Of the uninjected lesions in the skin or lymph nodes, known as non-visceral tumor lesions, 34 percent shrank by at least half with a complete response seen in 21 percent of those.
“We also want to see responses in distant lesions that are not injected such as in the liver, in the lung and other places,” Andtbacka explained.
Of those so-called visceral tumors on solid organs, 15 percent shrank by at least 50 percent, said Andtbacka, who presented the data at the Society of Surgical Oncology Cancer Symposium in Phoenix.
“This indicates to us that we have activation of the immune system to fight these tumors at a distant site,” Andtbacka said.
“This is a new generation of oncolytic immunotherapy where you’re seeing very robust responses in injected lesions but also robust responses in non-injected lesions. This bodes well for the future for this product,” added Andtbacka, an associate professor in the division of surgical oncology at the University of Utah School of Medicine.
Amgen said it expects to have further data in the first half of this year showing whether T-vec ultimately helped patients in the study to live longer. The company has not yet said when it will apply for approval of the medicine.

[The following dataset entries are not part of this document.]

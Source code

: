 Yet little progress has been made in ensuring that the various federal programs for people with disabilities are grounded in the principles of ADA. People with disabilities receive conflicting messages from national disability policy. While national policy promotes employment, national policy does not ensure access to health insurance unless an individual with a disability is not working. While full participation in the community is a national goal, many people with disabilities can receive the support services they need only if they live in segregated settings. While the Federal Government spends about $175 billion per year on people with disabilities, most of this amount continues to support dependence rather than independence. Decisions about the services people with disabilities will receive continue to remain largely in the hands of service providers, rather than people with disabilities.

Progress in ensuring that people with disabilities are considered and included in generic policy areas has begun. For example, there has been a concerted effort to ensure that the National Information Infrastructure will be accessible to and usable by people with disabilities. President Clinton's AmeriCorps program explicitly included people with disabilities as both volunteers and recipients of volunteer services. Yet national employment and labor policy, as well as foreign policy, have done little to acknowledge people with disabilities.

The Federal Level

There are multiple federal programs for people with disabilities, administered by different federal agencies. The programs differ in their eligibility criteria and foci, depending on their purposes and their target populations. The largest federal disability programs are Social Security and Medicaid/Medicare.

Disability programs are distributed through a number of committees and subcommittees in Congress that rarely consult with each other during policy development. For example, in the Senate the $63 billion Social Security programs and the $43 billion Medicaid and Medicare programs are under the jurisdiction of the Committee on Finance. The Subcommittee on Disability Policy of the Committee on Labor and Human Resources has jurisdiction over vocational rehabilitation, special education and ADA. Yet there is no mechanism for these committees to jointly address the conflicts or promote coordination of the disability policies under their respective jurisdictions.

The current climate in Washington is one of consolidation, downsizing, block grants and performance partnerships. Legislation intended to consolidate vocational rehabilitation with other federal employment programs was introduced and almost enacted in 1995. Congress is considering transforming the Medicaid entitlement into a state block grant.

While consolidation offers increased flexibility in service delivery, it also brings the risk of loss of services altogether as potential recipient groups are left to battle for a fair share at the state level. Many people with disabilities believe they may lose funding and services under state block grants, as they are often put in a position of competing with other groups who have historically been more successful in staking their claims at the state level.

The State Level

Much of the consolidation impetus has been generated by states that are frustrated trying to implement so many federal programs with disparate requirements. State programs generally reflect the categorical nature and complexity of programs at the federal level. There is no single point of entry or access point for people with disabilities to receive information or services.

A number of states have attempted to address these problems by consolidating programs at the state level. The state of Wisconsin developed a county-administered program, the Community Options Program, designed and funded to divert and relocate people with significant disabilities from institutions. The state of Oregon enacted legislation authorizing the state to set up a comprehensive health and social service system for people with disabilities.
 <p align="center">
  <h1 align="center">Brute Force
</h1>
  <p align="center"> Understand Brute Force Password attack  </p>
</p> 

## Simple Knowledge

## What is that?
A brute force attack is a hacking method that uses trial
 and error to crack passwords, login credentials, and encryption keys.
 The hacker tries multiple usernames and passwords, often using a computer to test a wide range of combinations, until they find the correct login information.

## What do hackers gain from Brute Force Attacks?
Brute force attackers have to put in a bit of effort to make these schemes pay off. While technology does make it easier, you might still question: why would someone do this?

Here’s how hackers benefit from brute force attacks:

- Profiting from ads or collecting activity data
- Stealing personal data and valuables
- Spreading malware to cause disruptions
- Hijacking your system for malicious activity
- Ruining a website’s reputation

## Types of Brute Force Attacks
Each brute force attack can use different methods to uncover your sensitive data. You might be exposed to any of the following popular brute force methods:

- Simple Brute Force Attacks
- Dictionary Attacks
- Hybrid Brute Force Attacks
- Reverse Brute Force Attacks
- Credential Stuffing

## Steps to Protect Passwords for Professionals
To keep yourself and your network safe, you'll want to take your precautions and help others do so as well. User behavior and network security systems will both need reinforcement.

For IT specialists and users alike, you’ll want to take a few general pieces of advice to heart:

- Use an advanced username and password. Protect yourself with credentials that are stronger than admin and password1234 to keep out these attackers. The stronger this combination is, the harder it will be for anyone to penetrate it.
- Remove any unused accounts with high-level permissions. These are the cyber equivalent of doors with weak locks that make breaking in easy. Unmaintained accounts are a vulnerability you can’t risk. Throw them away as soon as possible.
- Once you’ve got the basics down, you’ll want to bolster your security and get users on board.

Andtbacka said he expects the future of the drug will involve its use in combination with other types of cancer immunotherapies, especially in treating patients with non injectable visceral tumors.
Amgen is already testing T-vec in combination with Bristol-Myers Squibb’s melanoma drug Yervoy and has agreed to study T-vec in combination with Merck & Co’s experimental immunotherapy from a highly promising class called PD-1 inhibitors.
Melanoma is the most aggressive form of skin cancer. About 132,000 melanoma cases occur globally each year, according to World Health Organization.
“We are extremely excited about the data and the potential for combinations with other treatments,” said David Chang, Amgen’s head of global oncology development.